1、医保的二次报销也是有时间限制的,如果超过了时间,是不可以报销的,就是在出院结算之后的半年内进行报销,如果超过了半年是不可以报销的,这也比较好理解,因为二次报销是根据出院的费用,然后自付的部分如果超过了一定的数额来进行报销,如果时间太长,超过了一个结算周期,再来报销就是比较难的,甚至报销不了。根据规定可知,社保是国家给予的待遇,自然的医保也是在该项福利待遇里面的,只要用户符合了医保的报销则是可以直接申请报销的。不过医保缴纳者需要了解的是,如果是刚开医保账户的话,需要连续缴纳一段时间后才能报销。参保人员医疗费用中应当由基本医疗保险基金支付的部分,由社会保险经办机构与医疗机构、药品经营单位直接结算。 社会保险行政部门和卫生行政部门应当建立异地就医医疗费用结算制度,方便参保人员享受基本医疗保险待遇。

2、《中华人民共和国社会保险法》

第二十八条  符合基本医疗保险药品目录、诊疗项目、医疗服务设施标准以及急诊、抢救的医疗费用,按照国家规定从基本医疗保险基金中支付。

二、医疗保险二次报销的情况有哪些

1、门诊、急诊费用的报销大额医疗互助(门诊、急诊)起付线金额在职职工为2000元,退休人员为1300元。
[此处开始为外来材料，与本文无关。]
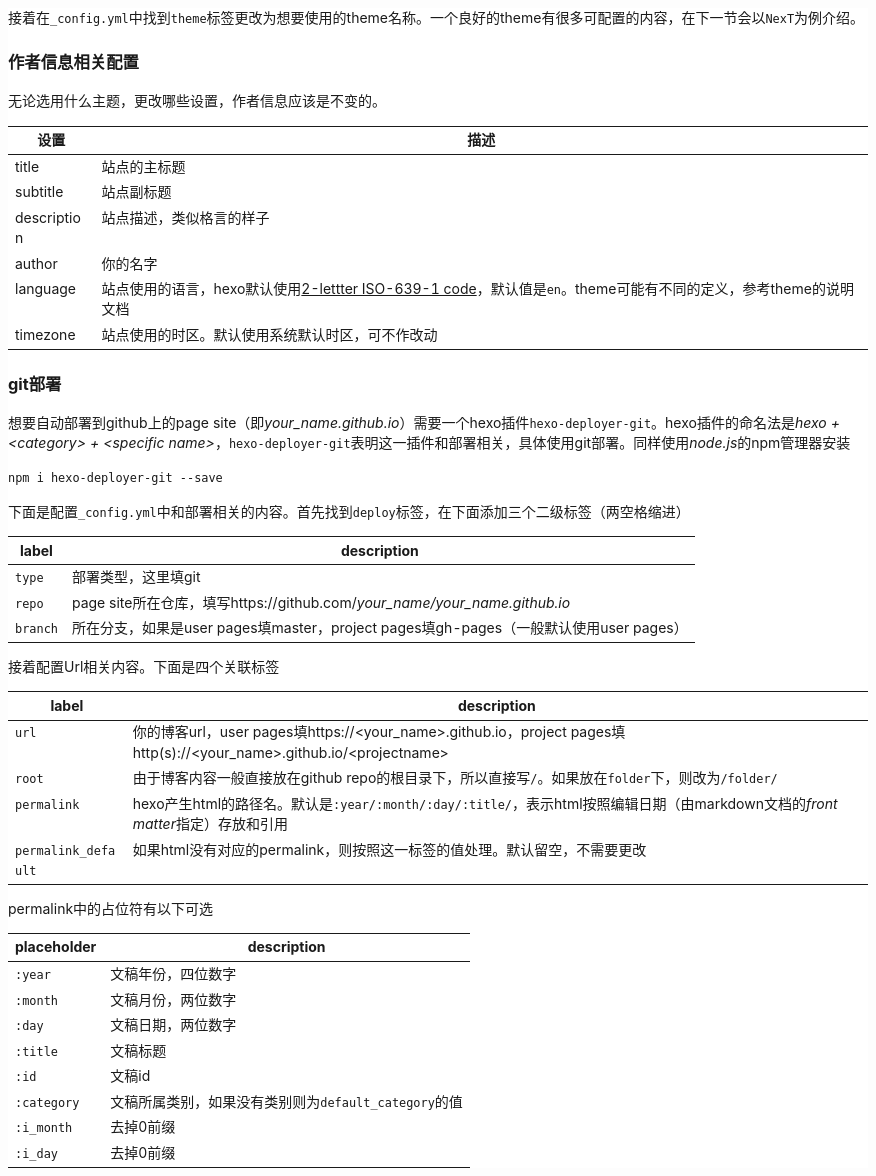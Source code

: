 接着在`_config.yml`中找到`theme`标签更改为想要使用的theme名称。一个良好的theme有很多可配置的内容，在下一节会以`NexT`为例介绍。

### 作者信息相关配置
无论选用什么主题，更改哪些设置，作者信息应该是不变的。

|设置 | 描述 |
| --- | --- |
|title | 站点的主标题|
|subtitle | 站点副标题|
|description | 站点描述，类似格言的样子|
|author | 你的名字|
|language | 站点使用的语言，hexo默认使用[2-lettter ISO-639-1 code](https://en.wikipedia.org/wiki/List_of_ISO_639-1_codes)，默认值是`en`。theme可能有不同的定义，参考theme的说明文档|
|timezone | 站点使用的时区。默认使用系统默认时区，可不作改动|

### git部署
想要自动部署到github上的page site（即*your_name.github.io*）需要一个hexo插件`hexo-deployer-git`。hexo插件的命名法是*hexo + &lt;category> + &lt;specific name>*，`hexo-deployer-git`表明这一插件和部署相关，具体使用git部署。同样使用*node.js*的npm管理器安装
```
npm i hexo-deployer-git --save
```
下面是配置`_config.yml`中和部署相关的内容。首先找到`deploy`标签，在下面添加三个二级标签（两空格缩进）

| label | description |
| --- | --- |
| `type` | 部署类型，这里填git |
| `repo` | page site所在仓库，填写https://github.com/*your_name/your_name.github.io* |
| `branch` | 所在分支，如果是user pages填master，project pages填gh-pages（一般默认使用user pages）

接着配置Url相关内容。下面是四个关联标签

| label | description |
| --- | --- |
| `url` | 你的博客url，user pages填https://&lt;your_name>.github.io，project pages填http(s)://&lt;your_name>.github.io/&lt;projectname>
| `root` | 由于博客内容一般直接放在github repo的根目录下，所以直接写`/`。如果放在`folder`下，则改为`/folder/` |
| `permalink` | hexo产生html的路径名。默认是`:year/:month/:day/:title/`，表示html按照编辑日期（由markdown文档的*front matter*指定）存放和引用
| `permalink_default` | 如果html没有对应的permalink，则按照这一标签的值处理。默认留空，不需要更改

permalink中的占位符有以下可选

| placeholder | description |
| --- | --- |
| `:year` | 文稿年份，四位数字 |
| `:month` | 文稿月份，两位数字 |
| `:day` | 文稿日期，两位数字 |
| `:title` | 文稿标题 |
| `:id` | 文稿id |
| `:category` | 文稿所属类别，如果没有类别则为`default_category`的值 |
|`:i_month` | 去掉0前缀 |
| `:i_day` | 去掉0前缀 |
如果一年内累计的门诊、急诊费用,职工不到2000元、退休人员不到1300元,由参保人员从个人帐户中支付。如果在自然年度内达到了起付线以上金额,就可以适用大额医疗互助制度;

2、住院费用的报销按照规定,目前一个年度内首次使用

基本医疗保险支付住院费用时,在职、退休人员起付线金额均为1300元;

第二次以及以后住院的医疗费用,起付标准按50%确定,为650元。一个年度内基本医疗保险统筹基金,最高支付目前为7万元。退休人员的个人支付比例为在职职工个人支付比例的60%,但是起付标准以下的部分相同,全是由个人支付。住院报销的标准与参保人员所住的医疗机构的级别有关。如果参保人员的住院费用较多,超出了最高支付限额,超出部分的费用将按大额医疗互助的有关标准报销,即由大额医疗互助资金支付70%,个人支付30%。一年以内,大额医疗互助的累计最高支付数额为10万元。